Pictures paired with source code
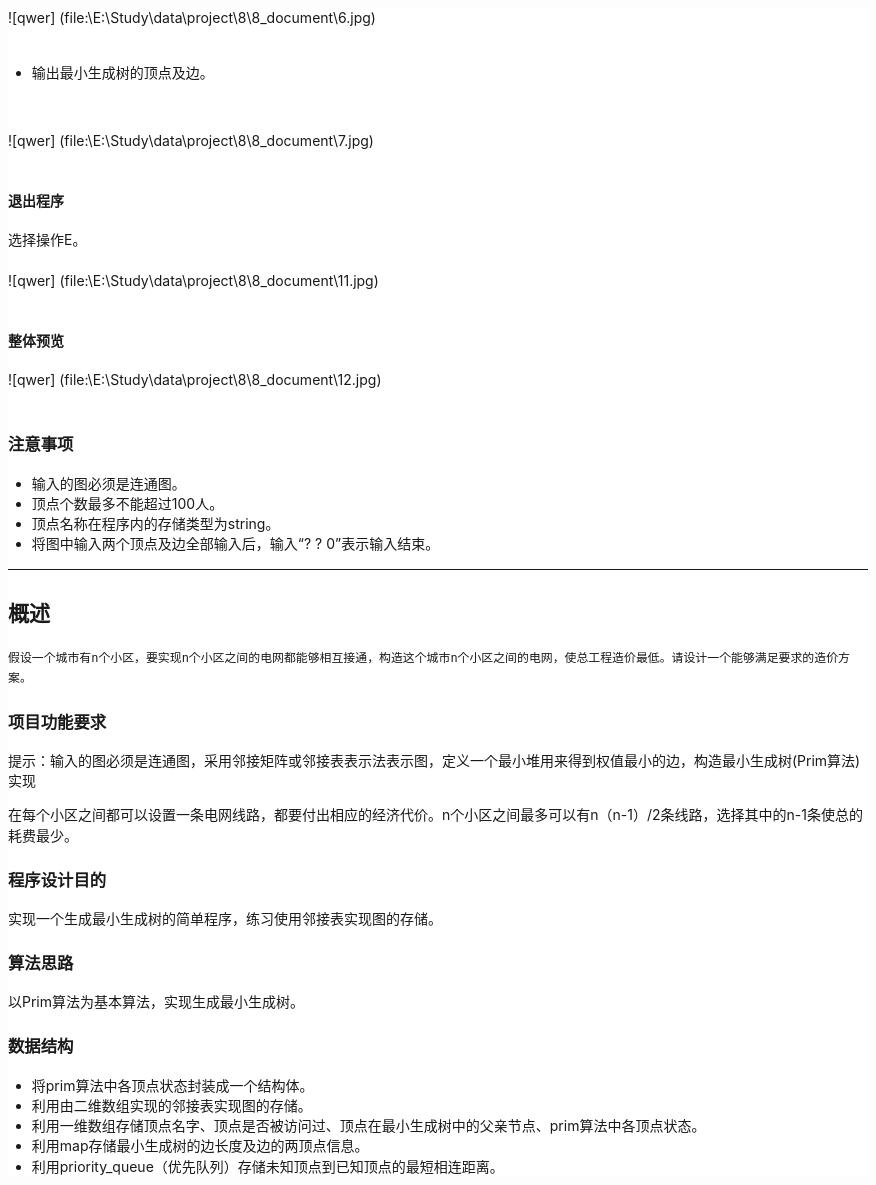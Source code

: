![qwer] (file:\E:\Study\data\project\8\8_document\6.jpg)
<br/><br/>

- 输出最小生成树的顶点及边。
<br/>

![qwer] (file:\E:\Study\data\project\8\8_document\7.jpg)
<br/><br/>


#### 退出程序

选择操作E。<br/><br/>
![qwer] (file:\E:\Study\data\project\8\8_document\11.jpg)
<br/><br/>

#### 整体预览

![qwer] (file:\E:\Study\data\project\8\8_document\12.jpg)
<br/><br/>

### 注意事项

- 输入的图必须是连通图。
- 顶点个数最多不能超过100人。
- 顶点名称在程序内的存储类型为string。
- 将图中输入两个顶点及边全部输入后，输入“? ? 0”表示输入结束。
---

## 概述

    假设一个城市有n个小区，要实现n个小区之间的电网都能够相互接通，构造这个城市n个小区之间的电网，使总工程造价最低。请设计一个能够满足要求的造价方案。

### 项目功能要求

提示：输入的图必须是连通图，采用邻接矩阵或邻接表表示法表示图，定义一个最小堆用来得到权值最小的边，构造最小生成树(Prim算法)实现

在每个小区之间都可以设置一条电网线路，都要付出相应的经济代价。n个小区之间最多可以有n（n-1）/2条线路，选择其中的n-1条使总的耗费最少。

### 程序设计目的

实现一个生成最小生成树的简单程序，练习使用邻接表实现图的存储。

### 算法思路

以Prim算法为基本算法，实现生成最小生成树。

### 数据结构

- 将prim算法中各顶点状态封装成一个结构体。
- 利用由二维数组实现的邻接表实现图的存储。
- 利用一维数组存储顶点名字、顶点是否被访问过、顶点在最小生成树中的父亲节点、prim算法中各顶点状态。
- 利用map存储最小生成树的边长度及边的两顶点信息。
- 利用priority_queue（优先队列）存储未知顶点到已知顶点的最短相连距离。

Task objective — When an image appears in the data, skip it and output the rest exactly.

Exercise solution —
Source code

:![qwer] (file:\E:\Study\data\project\8\8_document\6.jpg)
<br/><br/>

- 输出最小生成树的顶点及边。
<br/>

![qwer] (file:\E:\Study\data\project\8\8_document\7.jpg)
<br/><br/>


#### 退出程序

选择操作E。<br/><br/>
![qwer] (file:\E:\Study\data\project\8\8_document\11.jpg)
<br/><br/>

#### 整体预览

![qwer] (file:\E:\Study\data\project\8\8_document\12.jpg)
<br/><br/>

### 注意事项

- 输入的图必须是连通图。
- 顶点个数最多不能超过100人。
- 顶点名称在程序内的存储类型为string。
- 将图中输入两个顶点及边全部输入后，输入“? ? 0”表示输入结束。
---

## 概述

    假设一个城市有n个小区，要实现n个小区之间的电网都能够相互接通，构造这个城市n个小区之间的电网，使总工程造价最低。请设计一个能够满足要求的造价方案。

### 项目功能要求

提示：输入的图必须是连通图，采用邻接矩阵或邻接表表示法表示图，定义一个最小堆用来得到权值最小的边，构造最小生成树(Prim算法)实现

在每个小区之间都可以设置一条电网线路，都要付出相应的经济代价。n个小区之间最多可以有n（n-1）/2条线路，选择其中的n-1条使总的耗费最少。

### 程序设计目的

实现一个生成最小生成树的简单程序，练习使用邻接表实现图的存储。

### 算法思路

以Prim算法为基本算法，实现生成最小生成树。

### 数据结构

- 将prim算法中各顶点状态封装成一个结构体。
- 利用由二维数组实现的邻接表实现图的存储。
- 利用一维数组存储顶点名字、顶点是否被访问过、顶点在最小生成树中的父亲节点、prim算法中各顶点状态。
- 利用map存储最小生成树的边长度及边的两顶点信息。
- 利用priority_queue（优先队列）存储未知顶点到已知顶点的最短相连距离。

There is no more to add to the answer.